The POLAR project has aimed to examine the role of rising economic inequality for social mobility, social cohesion, and support for democracy in affluent Western societies. To that end, the project has been assembling a newly harmonized and cross-nationally comparative database from existing international and national household surveys, and has been merging the survey microdata with aggregate data on changing income distributions as well as other macroeconomic and contextual indicators. To date, the POLAR database is spanning data from well over five million individual respondents that have been surveyed in more than 100 countries between 1980 and 2020, and this database will continue to be updated and expanded in the future.
During its lifetime, POLAR researchers have been using this database to examine the role of rising inequality for citizens’ trust in fellow citizens, for their trust in the institutions of liberal democracy, for citizens’ support for authoritarian leadership, for intergenerational social reproduction and equality of opportunity, for citizens’ perceptions of fairness, meritocracy, and group conflict in society, for the stratification of marriage markets, and for citizens’ preferences over public redistribution and their voting behaviour. For almost all of these fundamentals of liberal democratic societies, we find adverse effects of rising inequality in our empirical data. This is an important finding insofar as our research has deliberately evaluated the implications of changing inequality within countries, which is much more strongly indicative of a genuinely causal role of economic inequality than when similar inferences have been reached from comparisons of more or less equal countries at the same point in time. That being said, our research also suggests important nuances to this main finding: for example, in contrast to some widely-publicized claims, equality tends not to be “better for everyone”, but often better for the less privileged members of society. Likewise, adverse effects of rising inequality are not inevitably uniform across countries, but may in some cases be empirically mitigated by effective public safety nets, especially so with respect to avoiding adverse political consequences of high inequality. Outside of the political realm, however, it often turns out to be the case that sustaining economic growth appears as the more effective political strategy to sustain the fabric of liberal societies than focusing more narrowly on combatting inequality. Beyond its substantive research, the POLAR project has also contributed methodological innovations, as e.g. regards the measurement of income inequality, the harmonization of income data across different household surveys, and the development of a new statistical model for analysing ordinal data from different source questionnaires.
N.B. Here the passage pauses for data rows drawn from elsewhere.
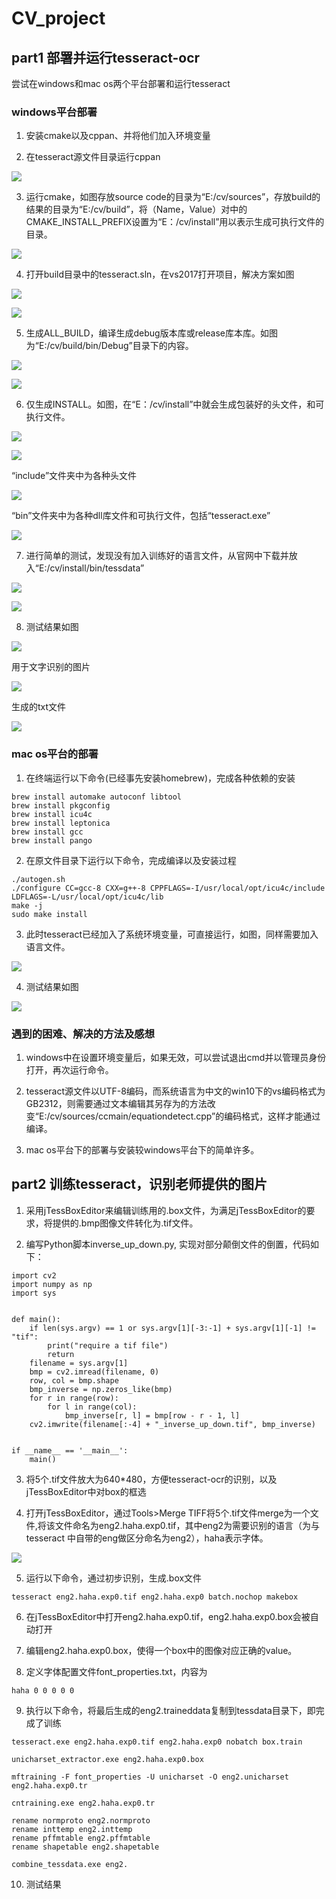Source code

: # CV_project

## part1 部署并运行tesseract-ocr

尝试在windows和mac os两个平台部署和运行tesseract

### windows平台部署

1. 安装cmake以及cppan、并将他们加入环境变量

2. 在tesseract源文件目录运行cppan

![](https://github.com/Fanglouhao/cv_project/blob/master/pngForMd/win1.png)

3. 运行cmake，如图存放source code的目录为“E:/cv/sources”，存放build的结果的目录为“E:/cv/build”，将（Name，Value）对中的CMAKE\_INSTALL\_PREFIX设置为“E：/cv/install”用以表示生成可执行文件的目录。

![](https://github.com/Fanglouhao/cv_project/blob/master/pngForMd/win2.png)

4. 打开build目录中的tesseract.sln，在vs2017打开项目，解决方案如图

![](https://github.com/Fanglouhao/cv_project/blob/master/pngForMd/win3.png)

![](https://github.com/Fanglouhao/cv_project/blob/master/pngForMd/win4.png)

5. 生成ALL_BUILD，编译生成debug版本库或release库本库。如图为“E:/cv/build/bin/Debug”目录下的内容。

![](https://github.com/Fanglouhao/cv_project/blob/master/pngForMd/win5.png)

![](https://github.com/Fanglouhao/cv_project/blob/master/pngForMd/win6.png)

6. 仅生成INSTALL。如图，在“E：/cv/install”中就会生成包装好的头文件，和可执行文件。

![](https://github.com/Fanglouhao/cv_project/blob/master/pngForMd/win7.png)

![](https://github.com/Fanglouhao/cv_project/blob/master/pngForMd/win8.png)

“include”文件夹中为各种头文件

![](https://github.com/Fanglouhao/cv_project/blob/master/pngForMd/win9.png)

“bin”文件夹中为各种dll库文件和可执行文件，包括“tesseract.exe”

![](https://github.com/Fanglouhao/cv_project/blob/master/pngForMd/win10.png)

7. 进行简单的测试，发现没有加入训练好的语言文件，从官网中下载并放入“E:/cv/install/bin/tessdata”

![](https://github.com/Fanglouhao/cv_project/blob/master/pngForMd/win11.png)

![](https://github.com/Fanglouhao/cv_project/blob/master/pngForMd/win12.png)

8. 测试结果如图

![](https://github.com/Fanglouhao/cv_project/blob/master/pngForMd/win13.png)

用于文字识别的图片

![](https://github.com/Fanglouhao/cv_project/blob/master/pngForMd/win14.png)

生成的txt文件

![](https://github.com/Fanglouhao/cv_project/blob/master/pngForMd/win15.png)

### mac os平台的部署

1. 在终端运行以下命令(已经事先安装homebrew)，完成各种依赖的安装

```
brew install automake autoconf libtool
brew install pkgconfig
brew install icu4c
brew install leptonica
brew install gcc
brew install pango
```

2. 在原文件目录下运行以下命令，完成编译以及安装过程

```
./autogen.sh
./configure CC=gcc-8 CXX=g++-8 CPPFLAGS=-I/usr/local/opt/icu4c/include LDFLAGS=-L/usr/local/opt/icu4c/lib
make -j
sudo make install 
```

3. 此时tesseract已经加入了系统环境变量，可直接运行，如图，同样需要加入语言文件。

![](https://github.com/Fanglouhao/cv_project/blob/master/pngForMd/mac1.png)

4. 测试结果如图

![](https://github.com/Fanglouhao/cv_project/blob/master/pngForMd/mac2.png)

### 遇到的困难、解决的方法及感想

1. windows中在设置环境变量后，如果无效，可以尝试退出cmd并以管理员身份打开，再次运行命令。

2. tesseract源文件以UTF-8编码，而系统语言为中文的win10下的vs编码格式为GB2312，则需要通过文本编辑其另存为的方法改变“E:/cv/sources/ccmain/equationdetect.cpp”的编码格式，这样才能通过编译。

3. mac os平台下的部署与安装较windows平台下的简单许多。

## part2 训练tesseract，识别老师提供的图片

1. 采用jTessBoxEditor来编辑训练用的.box文件，为满足jTessBoxEditor的要求，将提供的.bmp图像文件转化为.tif文件。

2. 编写Python脚本inverse_up_down.py, 实现对部分颠倒文件的倒置，代码如下：

```
import cv2
import numpy as np
import sys


def main():
    if len(sys.argv) == 1 or sys.argv[1][-3:-1] + sys.argv[1][-1] != "tif":
        print("require a tif file")
        return
    filename = sys.argv[1]
    bmp = cv2.imread(filename, 0)
    row, col = bmp.shape
    bmp_inverse = np.zeros_like(bmp)
    for r in range(row):
        for l in range(col):
            bmp_inverse[r, l] = bmp[row - r - 1, l]
    cv2.imwrite(filename[:-4] + "_inverse_up_down.tif", bmp_inverse)


if __name__ == '__main__':
    main()
```

3. 将5个.tif文件放大为640*480，方便tesseract-ocr的识别，以及jTessBoxEditor中对box的框选

4. 打开jTessBoxEditor，通过Tools>Merge TIFF将5个.tif文件merge为一个文件,将该文件命名为eng2.haha.exp0.tif，其中eng2为需要识别的语言（为与tesseract
中自带的eng做区分命名为eng2），haha表示字体。

![](https://github.com/Fanglouhao/cv_project/blob/master/pngForMd/train1.png)

5. 运行以下命令，通过初步识别，生成.box文件

```
tesseract eng2.haha.exp0.tif eng2.haha.exp0 batch.nochop makebox
```

6. 在jTessBoxEditor中打开eng2.haha.exp0.tif，eng2.haha.exp0.box会被自动打开

7. 编辑eng2.haha.exp0.box，使得一个box中的图像对应正确的value。

8. 定义字体配置文件font_properties.txt，内容为

```
haha 0 0 0 0 0  
```

9. 执行以下命令，将最后生成的eng2.traineddata复制到tessdata目录下，即完成了训练

```
tesseract.exe eng2.haha.exp0.tif eng2.haha.exp0 nobatch box.train
```

```
unicharset_extractor.exe eng2.haha.exp0.box
```

```
mftraining -F font_properties -U unicharset -O eng2.unicharset eng2.haha.exp0.tr
```

```
cntraining.exe eng2.haha.exp0.tr
```

```
rename normproto eng2.normproto 
rename inttemp eng2.inttemp 
rename pffmtable eng2.pffmtable 
rename shapetable eng2.shapetable 
```

```
combine_tessdata.exe eng2.
```

10. 测试结果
To date, this whole body of POLAR research has been used in about 75 research presentations, and has already yielded several article publications in highly-respected international academic journals. The project team continues to disseminate its research findings through academic presentations, through the dissemination of methodological contributions and further international article publications as well as through a book manuscript that is under preparation by the P.I. to detail the project’s substantive findings in a more overarching manner. During and beyond its lifetime, the project is hosting its website polar-project.org to post working paper publications and to inform the interested public about its research and any new research outputs.